At the risk of sounding like a broken record: not too shabby, although I do wish unlockables were entirely cosmetic, but ah well. Didn’t drag down the overall experience, so I’d take it as more of a ‘FYI’ than criticism. As such… no online multiplayer and a bit of grinding required to access everything – those are the only bad things I have to say about Screencheat: Unplugged, and believe me, the pros outweigh the cons big time.
On the topic of pros, huge thanks to whoever at Samurai Punk came up with the idea of including bots ranging from easy to normal and, for the truly skilled, ‘dreamcrusher’, in difficulty. Because try as I might, even on the lowest level, victory was still hard-fought. Whether they were actually cheating, not requiring to screen look to see where everyone else were at any given time, who knows? And more importantly, who cares? They’re bots, and I did notice them being ‘dumb’ from time to time, so perhaps their programming is simply a bit random… and RNG hates me. That must be it.
Oh boy. Just realized that the core gameplay has yet to be explained. Apologies for getting ahead of myself like this, so here we go: everyone’s invisible. I know, already mentioned that, but that was several hundred words ago and… right. Anyway, while all players/bots are, at all times, invisible, how are they supposed to even remotely stand a chance at landing a hit? By way of blindly firing and praying, that’s how! Just kidding.
As you can likely tell from the above screenshot, the maps aren’t exactly overflowing with complexity, instead opting for a more symmetrical layout, areas/floors grouped into colors and such. This is key to tracking down and annihilating them your opponents, but a handful of unbreakable objects (ie. landmarks) sprinkled across to truly determine what’s/who’s where. Aside from weapon trails and the ‘this guy is camping!’ indicator, both of which can be disabled prior to starting a match, the color of someone’s surroundings, a bit of geometry and nearby objects are the only things that will give away their position. Ever.

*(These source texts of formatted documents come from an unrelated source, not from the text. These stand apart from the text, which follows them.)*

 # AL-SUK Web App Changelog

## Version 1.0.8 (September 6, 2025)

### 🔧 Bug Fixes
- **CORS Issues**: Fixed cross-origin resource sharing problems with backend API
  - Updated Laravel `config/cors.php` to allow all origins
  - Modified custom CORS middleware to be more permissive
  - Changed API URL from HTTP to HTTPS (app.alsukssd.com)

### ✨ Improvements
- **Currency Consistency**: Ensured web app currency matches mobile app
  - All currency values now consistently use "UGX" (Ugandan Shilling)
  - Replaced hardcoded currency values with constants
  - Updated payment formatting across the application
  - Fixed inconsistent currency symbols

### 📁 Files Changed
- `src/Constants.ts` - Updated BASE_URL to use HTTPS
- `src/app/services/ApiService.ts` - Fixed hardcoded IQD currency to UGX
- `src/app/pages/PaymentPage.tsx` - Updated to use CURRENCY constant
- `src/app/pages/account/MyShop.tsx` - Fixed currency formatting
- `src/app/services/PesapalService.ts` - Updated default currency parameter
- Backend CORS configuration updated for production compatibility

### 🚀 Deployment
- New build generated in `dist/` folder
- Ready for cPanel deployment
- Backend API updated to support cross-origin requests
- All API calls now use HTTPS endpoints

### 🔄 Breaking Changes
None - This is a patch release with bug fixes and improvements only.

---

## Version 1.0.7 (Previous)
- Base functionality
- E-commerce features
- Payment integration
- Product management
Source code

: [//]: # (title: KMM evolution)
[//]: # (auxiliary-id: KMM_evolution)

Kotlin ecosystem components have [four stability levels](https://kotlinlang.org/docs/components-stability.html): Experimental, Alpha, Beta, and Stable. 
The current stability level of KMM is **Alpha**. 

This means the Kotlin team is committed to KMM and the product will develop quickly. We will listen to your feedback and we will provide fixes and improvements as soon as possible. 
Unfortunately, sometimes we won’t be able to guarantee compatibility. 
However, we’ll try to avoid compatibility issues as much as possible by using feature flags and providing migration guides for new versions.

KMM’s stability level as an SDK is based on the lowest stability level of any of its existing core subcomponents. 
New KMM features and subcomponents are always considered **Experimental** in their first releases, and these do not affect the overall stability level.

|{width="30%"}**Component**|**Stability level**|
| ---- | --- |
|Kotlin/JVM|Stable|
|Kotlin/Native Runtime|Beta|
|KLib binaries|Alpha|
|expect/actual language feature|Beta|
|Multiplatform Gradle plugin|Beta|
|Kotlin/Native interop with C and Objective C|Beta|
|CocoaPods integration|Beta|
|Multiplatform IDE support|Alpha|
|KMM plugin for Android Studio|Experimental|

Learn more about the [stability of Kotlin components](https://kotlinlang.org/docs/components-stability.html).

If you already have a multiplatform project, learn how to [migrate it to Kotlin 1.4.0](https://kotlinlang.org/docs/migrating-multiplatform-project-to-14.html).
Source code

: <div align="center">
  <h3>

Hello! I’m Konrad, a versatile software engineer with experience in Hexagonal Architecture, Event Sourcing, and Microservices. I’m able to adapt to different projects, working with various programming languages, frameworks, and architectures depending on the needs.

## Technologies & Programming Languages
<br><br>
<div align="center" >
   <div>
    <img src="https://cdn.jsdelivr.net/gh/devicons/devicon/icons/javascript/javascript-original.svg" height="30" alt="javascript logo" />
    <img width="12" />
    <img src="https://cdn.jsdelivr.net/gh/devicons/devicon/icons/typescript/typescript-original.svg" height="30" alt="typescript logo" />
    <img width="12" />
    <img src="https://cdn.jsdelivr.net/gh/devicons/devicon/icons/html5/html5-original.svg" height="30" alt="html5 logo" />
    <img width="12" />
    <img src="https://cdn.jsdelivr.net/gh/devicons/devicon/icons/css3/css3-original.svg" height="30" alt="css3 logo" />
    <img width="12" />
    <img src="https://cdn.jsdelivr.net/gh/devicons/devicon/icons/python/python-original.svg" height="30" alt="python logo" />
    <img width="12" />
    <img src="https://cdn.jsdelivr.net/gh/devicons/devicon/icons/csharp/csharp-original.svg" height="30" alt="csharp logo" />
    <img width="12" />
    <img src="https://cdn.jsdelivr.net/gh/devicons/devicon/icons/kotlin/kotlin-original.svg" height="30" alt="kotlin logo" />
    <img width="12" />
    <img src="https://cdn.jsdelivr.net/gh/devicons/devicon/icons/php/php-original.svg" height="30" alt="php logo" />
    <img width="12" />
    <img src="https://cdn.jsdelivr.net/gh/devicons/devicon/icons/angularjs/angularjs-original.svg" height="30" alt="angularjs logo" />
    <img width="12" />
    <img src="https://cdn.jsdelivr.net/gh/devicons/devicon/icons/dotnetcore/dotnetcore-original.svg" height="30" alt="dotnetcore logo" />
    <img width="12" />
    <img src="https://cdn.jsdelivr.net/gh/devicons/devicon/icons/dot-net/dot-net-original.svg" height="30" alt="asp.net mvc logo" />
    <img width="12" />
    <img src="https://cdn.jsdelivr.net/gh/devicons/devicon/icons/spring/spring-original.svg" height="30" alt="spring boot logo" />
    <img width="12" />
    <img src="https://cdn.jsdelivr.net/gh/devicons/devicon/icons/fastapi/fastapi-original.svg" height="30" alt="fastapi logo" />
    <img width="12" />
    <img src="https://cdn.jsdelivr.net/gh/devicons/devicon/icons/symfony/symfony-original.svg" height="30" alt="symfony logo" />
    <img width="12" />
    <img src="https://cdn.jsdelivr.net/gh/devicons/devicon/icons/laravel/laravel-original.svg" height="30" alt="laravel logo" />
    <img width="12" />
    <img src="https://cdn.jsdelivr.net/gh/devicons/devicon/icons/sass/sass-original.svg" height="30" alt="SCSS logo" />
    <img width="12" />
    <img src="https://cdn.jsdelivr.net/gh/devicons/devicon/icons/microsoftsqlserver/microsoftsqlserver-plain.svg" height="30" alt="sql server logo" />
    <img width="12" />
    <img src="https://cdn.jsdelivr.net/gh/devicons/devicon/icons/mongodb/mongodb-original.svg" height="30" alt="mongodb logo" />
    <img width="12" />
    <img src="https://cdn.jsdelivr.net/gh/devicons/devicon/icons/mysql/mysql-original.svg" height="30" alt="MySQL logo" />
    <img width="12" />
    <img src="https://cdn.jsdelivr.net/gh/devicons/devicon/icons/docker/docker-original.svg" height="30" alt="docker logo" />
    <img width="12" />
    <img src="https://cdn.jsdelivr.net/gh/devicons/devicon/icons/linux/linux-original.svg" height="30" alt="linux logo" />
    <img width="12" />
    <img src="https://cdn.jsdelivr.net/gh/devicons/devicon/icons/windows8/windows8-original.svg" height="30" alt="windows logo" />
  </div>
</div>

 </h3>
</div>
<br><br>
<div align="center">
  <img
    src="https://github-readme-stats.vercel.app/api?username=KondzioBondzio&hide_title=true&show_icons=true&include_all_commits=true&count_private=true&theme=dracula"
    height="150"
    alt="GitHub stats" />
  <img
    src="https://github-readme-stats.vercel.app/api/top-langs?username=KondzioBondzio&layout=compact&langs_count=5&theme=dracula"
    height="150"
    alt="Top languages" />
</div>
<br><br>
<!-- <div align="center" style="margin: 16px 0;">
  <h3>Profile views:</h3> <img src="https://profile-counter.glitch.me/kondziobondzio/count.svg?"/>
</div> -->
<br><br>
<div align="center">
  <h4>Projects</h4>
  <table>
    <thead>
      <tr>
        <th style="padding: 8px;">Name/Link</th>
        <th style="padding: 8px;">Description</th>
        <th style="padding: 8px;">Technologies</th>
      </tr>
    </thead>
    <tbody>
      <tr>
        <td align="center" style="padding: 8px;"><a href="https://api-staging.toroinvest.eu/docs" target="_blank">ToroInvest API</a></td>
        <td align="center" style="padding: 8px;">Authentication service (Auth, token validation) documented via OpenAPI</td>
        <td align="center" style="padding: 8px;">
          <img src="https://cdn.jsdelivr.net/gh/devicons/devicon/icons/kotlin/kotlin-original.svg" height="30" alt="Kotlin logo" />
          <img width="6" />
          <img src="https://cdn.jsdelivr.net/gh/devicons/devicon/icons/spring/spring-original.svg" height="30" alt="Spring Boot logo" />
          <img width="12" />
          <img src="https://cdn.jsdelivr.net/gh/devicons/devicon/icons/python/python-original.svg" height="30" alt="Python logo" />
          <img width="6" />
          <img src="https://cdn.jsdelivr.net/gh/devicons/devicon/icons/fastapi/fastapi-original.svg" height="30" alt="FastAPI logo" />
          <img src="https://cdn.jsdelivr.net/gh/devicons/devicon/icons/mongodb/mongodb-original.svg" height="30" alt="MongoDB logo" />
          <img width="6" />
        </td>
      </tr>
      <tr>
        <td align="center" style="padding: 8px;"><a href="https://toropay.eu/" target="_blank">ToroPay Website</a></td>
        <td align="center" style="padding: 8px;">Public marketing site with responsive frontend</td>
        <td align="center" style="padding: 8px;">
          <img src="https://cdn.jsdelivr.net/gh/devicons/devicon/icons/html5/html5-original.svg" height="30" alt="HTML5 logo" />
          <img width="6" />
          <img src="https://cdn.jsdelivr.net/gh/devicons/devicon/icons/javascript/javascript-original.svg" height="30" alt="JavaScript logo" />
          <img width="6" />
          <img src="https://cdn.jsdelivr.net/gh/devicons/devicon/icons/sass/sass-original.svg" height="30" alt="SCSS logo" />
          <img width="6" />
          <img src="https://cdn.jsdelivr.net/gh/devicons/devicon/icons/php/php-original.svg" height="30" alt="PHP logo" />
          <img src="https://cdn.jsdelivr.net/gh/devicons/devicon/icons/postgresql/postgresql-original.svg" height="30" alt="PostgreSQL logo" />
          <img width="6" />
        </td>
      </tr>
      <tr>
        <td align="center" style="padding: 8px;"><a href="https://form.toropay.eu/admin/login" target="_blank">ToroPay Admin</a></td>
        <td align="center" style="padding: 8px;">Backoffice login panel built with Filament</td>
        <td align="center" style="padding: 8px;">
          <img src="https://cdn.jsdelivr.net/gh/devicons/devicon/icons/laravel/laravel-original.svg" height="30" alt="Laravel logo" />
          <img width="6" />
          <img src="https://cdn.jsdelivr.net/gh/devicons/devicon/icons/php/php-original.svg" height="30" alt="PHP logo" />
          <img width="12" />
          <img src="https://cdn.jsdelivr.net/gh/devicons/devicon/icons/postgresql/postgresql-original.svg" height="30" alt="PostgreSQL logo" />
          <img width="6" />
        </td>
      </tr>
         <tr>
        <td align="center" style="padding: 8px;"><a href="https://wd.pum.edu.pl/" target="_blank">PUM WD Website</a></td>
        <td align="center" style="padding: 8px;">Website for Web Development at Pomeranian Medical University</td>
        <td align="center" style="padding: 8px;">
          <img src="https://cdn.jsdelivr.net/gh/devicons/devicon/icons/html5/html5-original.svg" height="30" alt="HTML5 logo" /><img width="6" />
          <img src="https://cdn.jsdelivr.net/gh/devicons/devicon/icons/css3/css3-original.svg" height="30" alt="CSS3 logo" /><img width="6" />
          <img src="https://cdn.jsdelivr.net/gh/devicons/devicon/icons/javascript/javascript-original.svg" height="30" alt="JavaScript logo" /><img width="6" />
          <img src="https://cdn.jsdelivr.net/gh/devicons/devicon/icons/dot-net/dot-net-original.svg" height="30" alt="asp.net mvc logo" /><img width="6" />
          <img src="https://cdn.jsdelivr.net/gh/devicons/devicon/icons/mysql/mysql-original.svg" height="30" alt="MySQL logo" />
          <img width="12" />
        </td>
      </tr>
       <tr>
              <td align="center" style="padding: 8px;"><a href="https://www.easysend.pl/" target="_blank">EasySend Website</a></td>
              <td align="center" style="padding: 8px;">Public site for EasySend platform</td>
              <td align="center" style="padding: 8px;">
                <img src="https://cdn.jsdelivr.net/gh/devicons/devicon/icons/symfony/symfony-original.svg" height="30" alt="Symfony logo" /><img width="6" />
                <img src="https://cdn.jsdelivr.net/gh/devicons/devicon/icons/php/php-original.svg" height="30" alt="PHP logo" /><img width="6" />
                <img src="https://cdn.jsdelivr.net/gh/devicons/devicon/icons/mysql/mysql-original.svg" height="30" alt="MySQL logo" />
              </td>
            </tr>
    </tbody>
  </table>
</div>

Unless you’re playing Hillcampers, in which case… well, it’s quite obvious when someone is in the designated area (which moves every x seconds (one of numerous tweakable settings)); or Capture the Fun, as then the current ‘fun holder’ will give off a confetti trail. Aside from those two however, completely invisible. So pay attention to everyone else’s screen – as well as your own. Crazy? Chaotic? Both, and I absolutely love it. On top of aforementioned modes, there’s also even more zany stuff like Gold Rush, for those who enjoy a bit of coin collecting, and Murder Mystery for the Clue fans – to name but a few.
Needless to say, little will happen without weapons, and boy does this game ever have an interesting arsenal: from unconventional arms like the Bear Bomb and Chefolet to more traditional stuff like… oh I don’t know, how about Grenade Launcher and Revolver Rifle? Okay so admittedly, that last one is a bit odd, but certainly less so than the Bear Bomb. All quite interesting to use though, each requiring a unique skillset for proper application.
But that’s a huge part of what makes Screencheat: Unplugged so much fun, and the sheer amount of variety in terms of both game modes, maps and weapons doesn’t exactly hurt the experience either. Same goes for how customizable everything is, players able to tweak just about anything imaginable, right down to mode-specific settings. Want to punish those who ‘accidentally’ blow themselves up harder, force quicker respawns (or longer, with each consecutive death)? Maybe even adjust the overall pace by disabling all but the melee weapons? Playing on a large map with Hobby Horse as the only weapon is definitely something I’d recommend trying at least once.
Although those looking for a more fast-paced experience would do well to remain on small maps like Museum and Ascension, the first two maps. They have the added bonus for newcomers of being rather cramped too, ensuring kills will come quickly as little to no major aerial acrobatics is possible on these. Then, once players have gotten the hang of discerning the position of enemies by way of screen looking, move onto something bigger… like Holy Mountain (level 13 unlock). I personally prefer smaller maps where encounters are far more frequent; but to each their own, and like I said, variety is definitely one of this game’s strengths.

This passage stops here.